The European Central Bank (ECB) published survey results on 26 August 2026 showing the share of euro-area workers using AI at work rising from 26% in 2024 to 41% in 2025 and 52% in 2026 1. The education split is sharp: 61% among the university-educated against 37% among those with less education. Median self-reported time saved runs to three hours a week, 7.7% of working time, which the ECB reads as an economy-wide efficiency gain of 3.8%. Positive sentiment about AI fell over the year, from 43% to 41%.
Fedea and BBVA Research found the same population from the other direction. Their quarterly labour bulletin of 17 September reports that more than 40% of Spain's higher-educated workers hold occupations with high exposure to generative AI, against roughly 15% of workers with lower-secondary education or less 2. Those occupations now account for more than 30% of Spanish employment and have grown faster than employment as a whole since 2022. Adoption has tracked education in every dataset anyone has published, including the US figures Federal Reserve governor Michael Barr gave in July .

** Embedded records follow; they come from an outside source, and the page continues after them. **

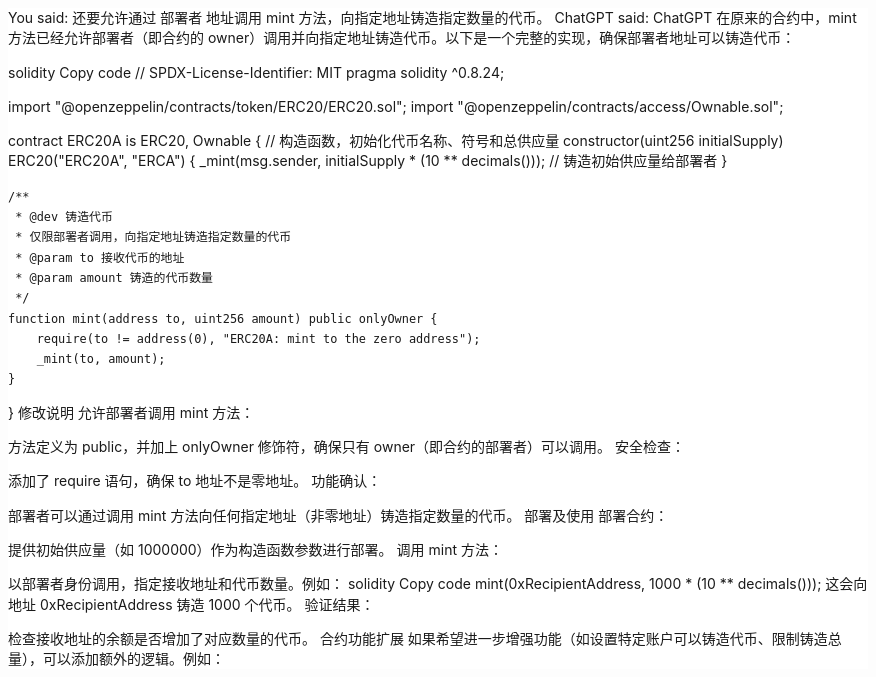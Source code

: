 You said:
还要允许通过 部署者 地址调用 mint 方法，向指定地址铸造指定数量的代币。
ChatGPT said:
ChatGPT
在原来的合约中，mint 方法已经允许部署者（即合约的 owner）调用并向指定地址铸造代币。以下是一个完整的实现，确保部署者地址可以铸造代币：

solidity
Copy code
// SPDX-License-Identifier: MIT
pragma solidity ^0.8.24;

import "@openzeppelin/contracts/token/ERC20/ERC20.sol";
import "@openzeppelin/contracts/access/Ownable.sol";

contract ERC20A is ERC20, Ownable {
// 构造函数，初始化代币名称、符号和总供应量
constructor(uint256 initialSupply) ERC20("ERC20A", "ERCA") {
\_mint(msg.sender, initialSupply \* (10 \*\* decimals())); // 铸造初始供应量给部署者
}

    /**
     * @dev 铸造代币
     * 仅限部署者调用，向指定地址铸造指定数量的代币
     * @param to 接收代币的地址
     * @param amount 铸造的代币数量
     */
    function mint(address to, uint256 amount) public onlyOwner {
        require(to != address(0), "ERC20A: mint to the zero address");
        _mint(to, amount);
    }

}
修改说明
允许部署者调用 mint 方法：

方法定义为 public，并加上 onlyOwner 修饰符，确保只有 owner（即合约的部署者）可以调用。
安全检查：

添加了 require 语句，确保 to 地址不是零地址。
功能确认：

部署者可以通过调用 mint 方法向任何指定地址（非零地址）铸造指定数量的代币。
部署及使用
部署合约：

提供初始供应量（如 1000000）作为构造函数参数进行部署。
调用 mint 方法：

以部署者身份调用，指定接收地址和代币数量。例如：
solidity
Copy code
mint(0xRecipientAddress, 1000 \* (10 \*\* decimals()));
这会向地址 0xRecipientAddress 铸造 1000 个代币。
验证结果：

检查接收地址的余额是否增加了对应数量的代币。
合约功能扩展
如果希望进一步增强功能（如设置特定账户可以铸造代币、限制铸造总量），可以添加额外的逻辑。例如：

So the occupations most exposed to AI are adding jobs, and the individuals most exposed to AI are finding it harder to get hired into them. Both readings come from first-party releases and neither has been challenged. The likeliest reconciliation is that the adjustment falls on new entrants rather than on people already in post, which would fit Korea's pension register, Japan's graduate hiring plans and the Canadian separation rate at once.
We cannot prove it. No dataset published in this window splits the job-finding differential by age or by first-job status, and the exposure indices built by the BIS, the World Bank and the International Labour Organization score occupations rather than the people queueing to enter them. Until somebody publishes that cut, the mechanism stays an inference and we will keep labelling it one.